Novel hybrid rigid-deformable fetal modeling for simulating the vaginal delivery within the second stage of labor.

BACKGROUND AND OBJECTIVE: The fetal representation as a 3D articulated body plays an essential role to describe a realistic vaginal delivery simulation. However, the current computational solutions have been oversimplified. The objective of the present work was to develop and evaluate a novel hybrid rigid-deformable modeling approach for the fetal body and then simulate its interaction with surrounding fetal soft tissues and with other maternal pelvis soft tissues during the second stage of labor. METHODS: CT scan data was used for 3D fetal skeleton reconstruction. Then, a novel hybrid rigid-deformable model of the fetal body was developed. This model was integrated into a maternal 3D pelvis model to simulate the vaginal delivery. Soft tissue deformation was simulated using our novel HyperMSM formulation. Magnetic resonance imaging during the second stage of labor was used to impose the trajectory of the fetus during the delivery. RESULTS: Our hybrid rigid-deformable fetal model showed a potential capacity for simulating the movements of the fetus along with the deformation of the fetal soft tissues during the vaginal delivery. The deformation energy density observed in the simulation for the fetal head fell within the strain range of 3 % to 5 %, which is in good agreement with the literature data. CONCLUSIONS: This study developed, for the first time, a hybrid rigid-deformation modeling of the fetal body and then performed a vaginal delivery simulation using MRI-driven kinematic data. This opens new avenues for describing more realistic behavior of the fetal body kinematics and deformation during the second stage of labor. As perspectives, the integration of the full skeleton body, especially the upper and lower limbs will be investigated. Then, the completed model will be integrated into our developed next-generation childbirth training simulator for vaginal delivery simulation and associated complication scenarios.

On the estimation of hip joint centre location with incomplete bone ossification for foetus-specific neuromusculoskeletal modeling.

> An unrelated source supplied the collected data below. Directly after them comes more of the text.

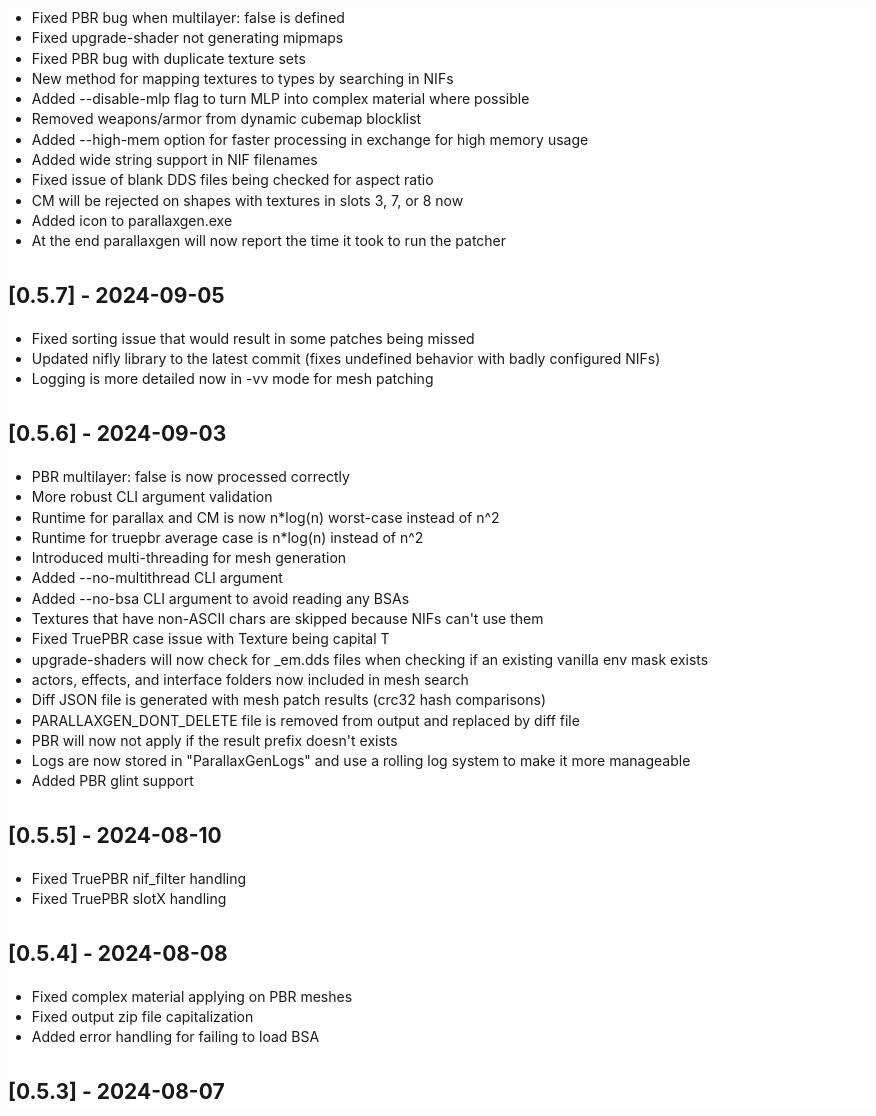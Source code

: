 - Fixed PBR bug when multilayer: false is defined
- Fixed upgrade-shader not generating mipmaps
- Fixed PBR bug with duplicate texture sets
- New method for mapping textures to types by searching in NIFs
- Added --disable-mlp flag to turn MLP into complex material where possible
- Removed weapons/armor from dynamic cubemap blocklist
- Added --high-mem option for faster processing in exchange for high memory usage
- Added wide string support in NIF filenames
- Fixed issue of blank DDS files being checked for aspect ratio
- CM will be rejected on shapes with textures in slots 3, 7, or 8 now
- Added icon to parallaxgen.exe
- At the end parallaxgen will now report the time it took to run the patcher

## [0.5.7] - 2024-09-05

- Fixed sorting issue that would result in some patches being missed
- Updated nifly library to the latest commit (fixes undefined behavior with badly configured NIFs)
- Logging is more detailed now in -vv mode for mesh patching

## [0.5.6] - 2024-09-03

- PBR multilayer: false is now processed correctly
- More robust CLI argument validation
- Runtime for parallax and CM is now n*log(n) worst-case instead of n^2
- Runtime for truepbr average case is n*log(n) instead of n^2
- Introduced multi-threading for mesh generation
- Added --no-multithread CLI argument
- Added --no-bsa CLI argument to avoid reading any BSAs
- Textures that have non-ASCII chars are skipped because NIFs can't use them
- Fixed TruePBR case issue with Texture being capital T
- upgrade-shaders will now check for _em.dds files when checking if an existing vanilla env mask exists
- actors, effects, and interface folders now included in mesh search
- Diff JSON file is generated with mesh patch results (crc32 hash comparisons)
- PARALLAXGEN_DONT_DELETE file is removed from output and replaced by diff file
- PBR will now not apply if the result prefix doesn't exists
- Logs are now stored in "ParallaxGenLogs" and use a rolling log system to make it more manageable
- Added PBR glint support

## [0.5.5] - 2024-08-10

- Fixed TruePBR nif_filter handling
- Fixed TruePBR slotX handling

## [0.5.4] - 2024-08-08

- Fixed complex material applying on PBR meshes
- Fixed output zip file capitalization
- Added error handling for failing to load BSA

## [0.5.3] - 2024-08-07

Childbirth is a complex physiological process in which a foetal neuromusculoskeletal model is of great importance to develop realistic delivery simulations and associated complication analyses. However, the estimation of hip joint centre (HJC) in foetuses remains a challenging issue. Thus, this paper aims to propose and evaluate a new approach to locate the HJC in foetuses. Hip CT-scans from 25 children (F = 11, age = 5.5 ± 2.6 years, height = 117 ± 21 cm, mass = 26 kg ± 9.5 kg) were used to propose and evaluate the novel acetabulum sphere fitting process to locate the HJC. This new approach using the acetabulum surface was applied to a population of 57 post-mortem foetal CT scans to locate the HJC as well as to determine associated regression equations using multiple linear regression. As results, the average distance between the HJC located using acetabulum sphere fitting and femoral head sphere fitting in children was 1.5 ± 0.7 mm. The average prediction error using our developed foetal HJC regression equations was 3.0 ± 1.5 mm, even though the equation for the x coordinate had a poor value of R2 (R2 for the x coordinate = 0.488). The present study suggests that the use of the acetabulum sphere fitting approach is a valid and accurate method to locate the HJC in children, and then can be extrapolated to get an estimation of the HJC in foetuses with incomplete bone ossification. Therefore, the present paper can be used as a guideline for foetus specific neuromusculoskeletal modelling.